A beautiful movie about the world when it was still beautiful and people loved and cared for each other.
If you are wondering where to start with Ingmar Bergman's films then you can certainly start here. It's basically a musical without the music, if you know what I mean. It's a perfect experience of film making and story telling but you have to stay awake and concentrate, OK?
In the early 1900s a successful lawyer, Fredrik, married to a beautiful young wife, still hankers after a well-known actress, Desiree, with whom he had a long relationship but who is now the mistress of Count Carl Magnus, a jealous military man. Fredrik takes his wife to the theatre one night to watch Desiree perform, but from the stage she stares at him so blatantly that Anne insists on returning home and retires to bed. Fredrik promptly collects his hat and cane and leaves to meet Desiree backstage. They decide to go to a nightclub but Fredrik trips up and falls into a pool of water and they have to go back to her house to dry out his clothes. Unfortunately Desiree's lover, the Count, turns up unexpectedly to find Fredrik wearing his nightshirt, dressing gown and nightcap. To complete the six main characters of the story is Hendrik, Fredrik's son by an earlier marriage, who is in love with Anne but wont admit it, and the Count's wife who is still in love with the Count but boasts that she could seduce Fredrik inside 15 minutes. A highly entertaining, sophisticated comedy of manners and intrigue in which the discontents and yearnings of all parties are exposed and sorted out over the course of a summer night.
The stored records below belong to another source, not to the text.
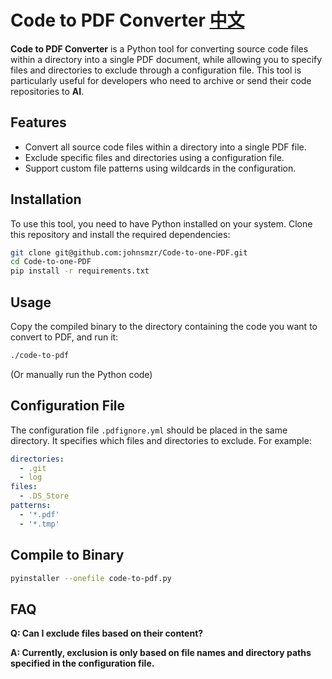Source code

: # Code to PDF Converter [中文](Chinese-README.md)

**Code to PDF Converter** is a Python tool for converting source code files within a directory into a single PDF document, while allowing you to specify files and directories to exclude through a configuration file. This tool is particularly useful for developers who need to archive or send their code repositories to **AI**.

## Features

- Convert all source code files within a directory into a single PDF file.
- Exclude specific files and directories using a configuration file.
- Support custom file patterns using wildcards in the configuration.

## Installation

To use this tool, you need to have Python installed on your system. Clone this repository and install the required dependencies:

```bash
git clone git@github.com:johnsmzr/Code-to-one-PDF.git 
cd Code-to-one-PDF 
pip install -r requirements.txt
```

## Usage

Copy the compiled binary to the directory containing the code you want to convert to PDF, and run it:

```bash
./code-to-pdf
```

(Or manually run the Python code)

## Configuration File

The configuration file `.pdfignore.yml` should be placed in the same directory. It specifies which files and directories to exclude. For example:

```yaml
directories:
  - .git
  - log
files:
  - .DS_Store
patterns:
  - '*.pdf'
  - '*.tmp'

```


## Compile to Binary

```bash
pyinstaller --onefile code-to-pdf.py
```

## FAQ

**Q: Can I exclude files based on their content?**

**A: Currently, exclusion is only based on file names and directory paths specified in the configuration file.**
Bergman’s wry appraisal of the complications of love is as charming as its varied love-sick characters. The polished intricate story line of mixed-up romantic attachments blending sophisticated farce with mannered comedy, is set in upper class Sweden around the turn of the 20th century. The male leads are characterized as juvenile, egotistical and conceited while the women are depicted as strong willed and more witty and introspective. Petra the maid even advances pre-sexual revolution views, first amorously teasing her suitor and then is more than happy to hint for a literal “roll in the hay”, perhaps rather alarming for mid 1950’s audiences. Though many Bergman films have a bleak out-look, the same themes are treated here in a comic way.